## Brief
From the entries below, copy every line that holds the word "zajišťování".

[[ Supplied information open ]]

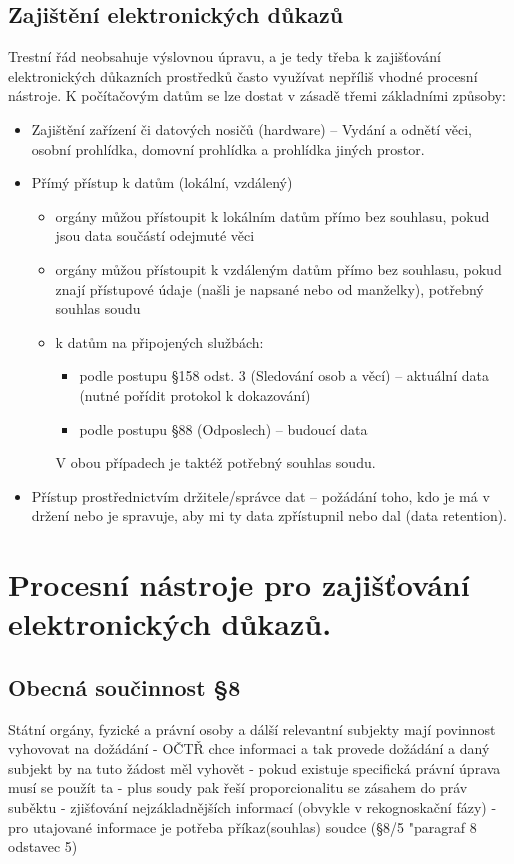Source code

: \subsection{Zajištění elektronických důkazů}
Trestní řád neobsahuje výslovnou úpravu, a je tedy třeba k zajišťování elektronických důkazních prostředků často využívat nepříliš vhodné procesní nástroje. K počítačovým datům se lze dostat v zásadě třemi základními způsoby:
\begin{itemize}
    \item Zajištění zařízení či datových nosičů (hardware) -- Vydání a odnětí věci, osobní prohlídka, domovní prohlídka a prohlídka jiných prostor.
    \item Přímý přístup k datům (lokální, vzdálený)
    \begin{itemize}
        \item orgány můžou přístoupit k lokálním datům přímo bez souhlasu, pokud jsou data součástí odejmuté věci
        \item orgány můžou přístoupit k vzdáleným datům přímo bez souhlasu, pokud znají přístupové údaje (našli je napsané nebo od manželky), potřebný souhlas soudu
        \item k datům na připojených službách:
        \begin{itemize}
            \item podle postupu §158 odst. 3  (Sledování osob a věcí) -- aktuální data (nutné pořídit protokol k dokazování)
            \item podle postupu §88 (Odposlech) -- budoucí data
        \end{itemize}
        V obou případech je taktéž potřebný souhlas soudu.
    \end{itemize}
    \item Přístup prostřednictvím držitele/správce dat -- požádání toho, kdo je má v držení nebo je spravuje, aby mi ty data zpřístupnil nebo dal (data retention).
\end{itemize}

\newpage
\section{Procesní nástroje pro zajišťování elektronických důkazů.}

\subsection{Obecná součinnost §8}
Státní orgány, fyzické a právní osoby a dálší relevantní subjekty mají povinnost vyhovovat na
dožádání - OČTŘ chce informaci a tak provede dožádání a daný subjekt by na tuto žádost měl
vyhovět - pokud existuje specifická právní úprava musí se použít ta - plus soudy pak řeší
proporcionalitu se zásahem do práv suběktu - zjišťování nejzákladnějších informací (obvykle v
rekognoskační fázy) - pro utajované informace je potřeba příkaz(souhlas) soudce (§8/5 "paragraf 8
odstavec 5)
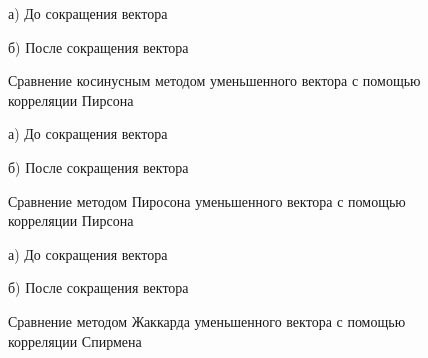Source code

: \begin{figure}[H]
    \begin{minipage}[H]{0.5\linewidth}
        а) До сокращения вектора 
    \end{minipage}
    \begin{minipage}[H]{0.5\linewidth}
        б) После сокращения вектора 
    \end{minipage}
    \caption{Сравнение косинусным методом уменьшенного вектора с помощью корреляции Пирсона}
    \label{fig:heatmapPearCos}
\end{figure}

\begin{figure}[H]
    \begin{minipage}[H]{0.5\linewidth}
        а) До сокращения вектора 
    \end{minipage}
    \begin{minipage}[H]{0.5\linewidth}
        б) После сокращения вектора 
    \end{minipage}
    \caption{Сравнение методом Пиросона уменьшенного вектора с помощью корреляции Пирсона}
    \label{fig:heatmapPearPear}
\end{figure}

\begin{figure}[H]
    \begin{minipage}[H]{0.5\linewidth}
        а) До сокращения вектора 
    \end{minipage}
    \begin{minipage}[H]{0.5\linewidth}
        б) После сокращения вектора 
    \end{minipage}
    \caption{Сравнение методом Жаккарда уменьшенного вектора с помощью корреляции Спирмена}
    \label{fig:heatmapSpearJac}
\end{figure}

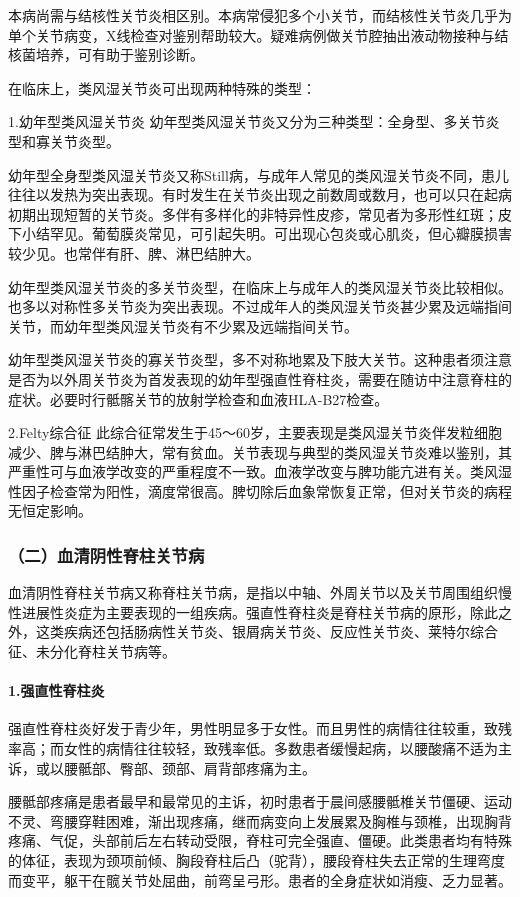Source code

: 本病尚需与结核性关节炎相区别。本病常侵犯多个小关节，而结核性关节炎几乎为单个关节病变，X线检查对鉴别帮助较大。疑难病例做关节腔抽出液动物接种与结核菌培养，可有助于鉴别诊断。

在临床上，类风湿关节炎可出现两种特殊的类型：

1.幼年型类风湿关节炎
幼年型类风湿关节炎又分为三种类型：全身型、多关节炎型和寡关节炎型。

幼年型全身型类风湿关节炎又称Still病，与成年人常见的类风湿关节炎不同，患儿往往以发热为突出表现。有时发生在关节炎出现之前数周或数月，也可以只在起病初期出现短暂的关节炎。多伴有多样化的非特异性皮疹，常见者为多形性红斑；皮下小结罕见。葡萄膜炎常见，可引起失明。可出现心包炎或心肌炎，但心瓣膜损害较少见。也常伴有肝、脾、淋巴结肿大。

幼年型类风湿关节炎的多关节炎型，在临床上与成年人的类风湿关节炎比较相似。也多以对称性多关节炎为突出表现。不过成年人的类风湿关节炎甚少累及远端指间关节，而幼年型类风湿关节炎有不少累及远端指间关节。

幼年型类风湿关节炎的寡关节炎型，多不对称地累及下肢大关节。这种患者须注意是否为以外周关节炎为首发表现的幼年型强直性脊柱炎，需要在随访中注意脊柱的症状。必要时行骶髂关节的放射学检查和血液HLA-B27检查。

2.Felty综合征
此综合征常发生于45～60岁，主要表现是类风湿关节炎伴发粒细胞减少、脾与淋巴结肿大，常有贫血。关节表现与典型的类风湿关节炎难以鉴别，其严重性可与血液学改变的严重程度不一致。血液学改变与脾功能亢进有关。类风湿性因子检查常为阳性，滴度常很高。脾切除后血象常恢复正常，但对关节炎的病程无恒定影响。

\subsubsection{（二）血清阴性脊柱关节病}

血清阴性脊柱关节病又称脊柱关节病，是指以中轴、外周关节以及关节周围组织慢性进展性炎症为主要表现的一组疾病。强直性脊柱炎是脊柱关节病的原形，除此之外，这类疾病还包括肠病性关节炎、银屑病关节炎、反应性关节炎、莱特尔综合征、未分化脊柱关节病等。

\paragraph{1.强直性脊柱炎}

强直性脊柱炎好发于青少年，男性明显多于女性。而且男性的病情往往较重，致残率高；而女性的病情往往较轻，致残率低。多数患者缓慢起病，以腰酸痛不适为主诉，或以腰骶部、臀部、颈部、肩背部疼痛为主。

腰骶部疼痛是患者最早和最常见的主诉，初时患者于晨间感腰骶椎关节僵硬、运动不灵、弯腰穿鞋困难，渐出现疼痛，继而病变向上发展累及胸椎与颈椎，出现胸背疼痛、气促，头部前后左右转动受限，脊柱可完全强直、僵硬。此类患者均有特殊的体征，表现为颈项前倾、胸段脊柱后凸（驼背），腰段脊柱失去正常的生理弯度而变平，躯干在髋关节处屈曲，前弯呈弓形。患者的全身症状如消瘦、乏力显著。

[[ Supplied information closed ]]

## Task output
Trestní řád neobsahuje výslovnou úpravu, a je tedy třeba k zajišťování elektronických důkazních prostředků často využívat nepříliš vhodné procesní nástroje. K počítačovým datům se lze dostat v zásadě třemi základními způsoby:
\section{Procesní nástroje pro zajišťování elektronických důkazů.}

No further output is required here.